Tenho certeza que, em muitos aspectos, outras pessoas da empresa sabem mais do que eu e podem me inspirar. Precisamos promover integração porque as grandes empresas estão acostumadas a trabalhar em áreas e, com uma comunicação transversal, você gera trocas e novas possibilidades. Por fim, outra necessidade é estarmos abertos a parcerias externas, ter intercâmbio de ideias com outras organizações, fornecedores, competidores e entidades.
A maioria dos entrevistados disse que empatia é a principal característica de uma boa liderança, mas quase metade dos respondentes avaliam que os gestores das empresas em que trabalham não têm esta qualidade. O setor automotivo tem um desafio cultural? Como criar esta proximidade das pessoas que você mencionou?
Ser empático é necessário a um líder, mas concordo que é algo que não está completamente presente no setor automotivo. Mudar isso será resultado de um recrutamento de profissionais bem feito, mas também de um ambiente organizacional que permita isso. Uma coisa que mata qualquer evolução neste sentido é a cultura da culpa.
Por exemplo, se temos um problema dentro da empresa, existe a possibilidade do profissional dizer que não foi culpa dele e se isentar. Outra possibilidade é reunir um grupo de pessoas serenamente e trabalhar coletivamente nas possíveis soluções, tirar o foco da busca por culpados. O comportamento das pessoas em momentos como este depende muito da cultura corporativa.
Na sua opinião, quais são as características necessárias a uma boa liderança?
Empatia, capacidade de integrar pessoas e ideias, respeito e abertura são características humanas que um líder deve ter. Através disso e dos resultados que ele é capaz de entregar será possível construir uma boa reputação.
O conceito de Candura Radical aponta que a boa liderança mantém o equilíbrio entre desafiar as pessoas da equipe e, ao mesmo tempo, ser empático e importar-se pessoalmente com cada colaborador. Como você equilibra estas duas frentes?

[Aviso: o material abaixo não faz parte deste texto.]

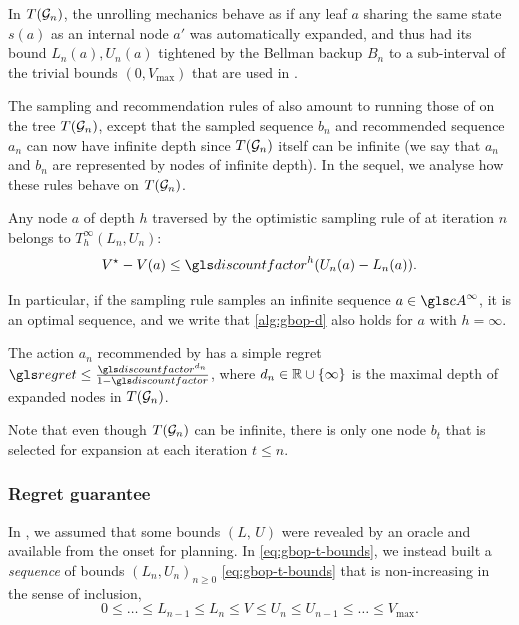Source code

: In $T(\mathcal{G}_n)$, the unrolling mechanics behave as if any leaf $a$ sharing the same state $s(a)$ as an internal node $a'$ was automatically expanded, and thus had its bound $L_n(a), U_n(a)$ tightened by the Bellman backup $B_n$ to a sub-interval of the trivial bounds $(0, V_{\max})$ that are used in \OPD.

The sampling and recommendation rules of \GBOPD also amount to running those of \OPD on the tree $T(\mathcal{G}_n)$, except that the sampled sequence $b_n$ and recommended sequence $a_n$ can now have infinite depth since $T(\mathcal{G}_n)$ itself can be infinite (we say that $a_n$ and $b_n$ are represented by nodes of infinite depth). In the sequel, we analyse how these rules behave on $T(\mathcal{G}_n)$.

\begin{lemma}[Expansion]
	\begin{leftbar}[lemmabar]
	\label{lem:expansion-bound}
	Any node $a$ of depth $h$ traversed by the optimistic sampling rule of \GBOPD at iteration $n$ belongs to $T_h^\infty(L_n, U_n)$: 
	\begin{equation}
	\label{eq:expansion-regret}
	V^\star-V(a) \leq \discount^h(U_n(a)-L_n(a)).
	\end{equation}
	
	In particular, if the sampling rule samples an infinite sequence $a\in \cA^\infty$, it is an optimal sequence, and we write that \eqref{alg:gbop-d} also holds for $a$ with $h=\infty$.
	\end{leftbar}
\end{lemma}


\begin{lemma}[Recommendation]
	\begin{leftbar}[lemmabar]
	\label{lem:recommendation-bound}
	The action $a_n$ recommended by \GBOPD has a simple regret $\regret \leq \frac{\discount^{d_n}}{1-\discount}$, where $d_n\in\mathbb{R}\cup\{\infty\}$ is the maximal depth of expanded nodes in $T(\mathcal{G}_n)$.
	\end{leftbar}
\end{lemma}
Note that even though $T(\mathcal{G}_n)$ can be infinite, there is only one node $b_t$ that is selected for expansion at each iteration $t\leq n$.

\subsubsection{Regret guarantee}

In , we assumed that some bounds $(L,\,U)$ were revealed by an oracle and available from the onset for planning. In \eqref{eq:gbop-t-bounds}, we instead built a \emph{sequence} of bounds $(L_n,U_n)_{n\geq 0}$ \eqref{eq:gbop-t-bounds} that is non-increasing in the sense of inclusion, \ie $$0\leq \dots\leq L_{n-1}\leq L_n\leq V\leq U_n\leq U_{n-1}\leq \dots\leq V_{\max}.$$

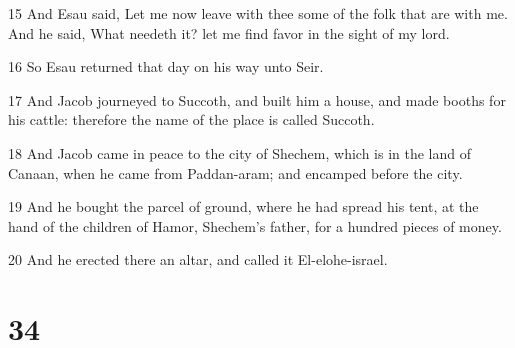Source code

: \par 15 And Esau said, Let me now leave with thee some of the folk that are with me. And he said, What needeth it? let me find favor in the sight of my lord.
\par 16 So Esau returned that day on his way unto Seir.
\par 17 And Jacob journeyed to Succoth, and built him a house, and made booths for his cattle: therefore the name of the place is called Succoth.
\par 18 And Jacob came in peace to the city of Shechem, which is in the land of Canaan, when he came from Paddan-aram; and encamped before the city.
\par 19 And he bought the parcel of ground, where he had spread his tent, at the hand of the children of Hamor, Shechem's father, for a hundred pieces of money.
\par 20 And he erected there an altar, and called it El-elohe-israel.

\chapter{34}

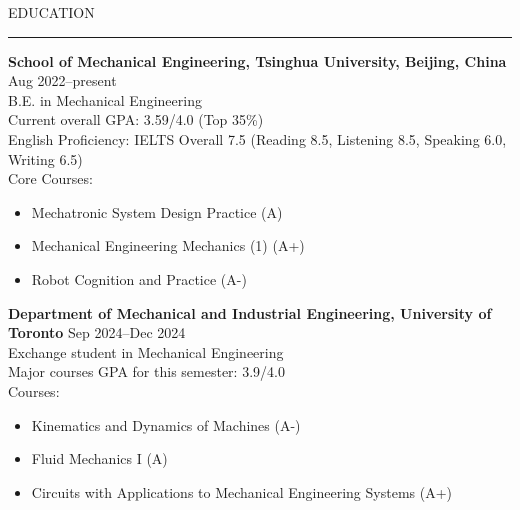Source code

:\documentclass{resume} %
\renewenvironment{rSection}[1]{
\sectionskip
\textcolor{TsinghuaPurple}{\MakeUppercase{#1}}
\sectionlineskip
\hrule
\begin{list}{}{
\setlength{\leftmargin}{0em}
}
\item[]
}{
\end{list}
}
\begin{document}
  


\begin{rSection}{Education}

{\bf School of Mechanical Engineering, Tsinghua University, Beijing, China } \hfill {Aug 2022--present}
\\ 
B.E. in Mechanical Engineering
\\
Current overall GPA\@: 3.59/4.0 (Top 35\%)
\\
English Proficiency: IELTS Overall 7.5 (Reading 8.5, Listening 8.5, Speaking 6.0, Writing 6.5)
\\
Core Courses: 
\begin{itemize}[itemsep = -0.5em, topsep = -0.5em]
    \item Mechatronic System Design Practice (A)
    \item Mechanical Engineering Mechanics (1) (A+)
    \item Robot Cognition and Practice (A-)
\end{itemize}

\vspace{11pt}

{\bf Department of Mechanical and Industrial Engineering, University of Toronto} \hfill {Sep 2024--Dec 2024}
\\ 
Exchange student in Mechanical Engineering
\\
Major courses GPA for this semester: 3.9/4.0
\\
Courses: 
\begin{itemize}[itemsep = -0.5em, topsep = -0.5em]
    \item Kinematics and Dynamics of Machines (A-)
    \item Fluid Mechanics I (A)
    \item Circuits with Applications to Mechanical Engineering Systems (A+)
\end{itemize}

\end{rSection} 
\end{document}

Uma liderança não faz nada sem o próprio time, seja ele de 20 mil ou de 6 pessoas, então é fundamental estar próximo e conseguir integrar este grupo. Agora, o balanceamento entre ser paternalista demais ou desafiador demais é um exercício diário que começa com um forte alinhamento estratégico sobre os resultados que precisam ser entregues.
É fundamental construir relações com as pessoas e, ao mesmo tempo, direcioná-las para o objetivo.
Dentro da FCA fazemos muito este alinhamento. Uma vez que temos um acordo entre as lideranças e suas equipes, é quase natural que todos corram na mesma direção e alcancem resultados.
Vemos um movimento positivo das empresas automotivas em busca de um propósito. Nesta edição da pesquisa, 36% dos entrevistados disseram que a companhia em que trabalham tem um propósito definido, claro e capaz de orientar as estratégias. Qual é a sua visão sobre este assunto?
Somos uma empresa de várias marcas e cada uma tem um propósito muito claro. Como organização, a FCA tem alguns propósitos claros e prioridades estratégicas, como a inclusão de pessoas para refletir toda a diversidade que existe na sociedade. Ninguém é perfeito, mas cada vez mais, através de alinhamento e comunicação, isso começa a se enraizar na cultura da empresa. Hoje, globalmente, a inclusão já é um propósito dos nossos acionistas e, portanto uma transformação que precisamos fazer.
Pessoalmente você se sente motivado no trabalho por algo que vai além da entrega de resultados?
Sim, por várias coisas. O que mais me motiva são as pessoas, gosto muito de estar perto delas e também da cultura da empresa. Estou na FCA há 20 anos e, sem querer desmerecer qualquer organização, não trocaria nenhum dia desse período por uma experiência em outra empresa. Achei o meu lugar aqui e a principal motivação é o contato que tenho com as pessoas. Sou muito orgulhoso do que construímos como time.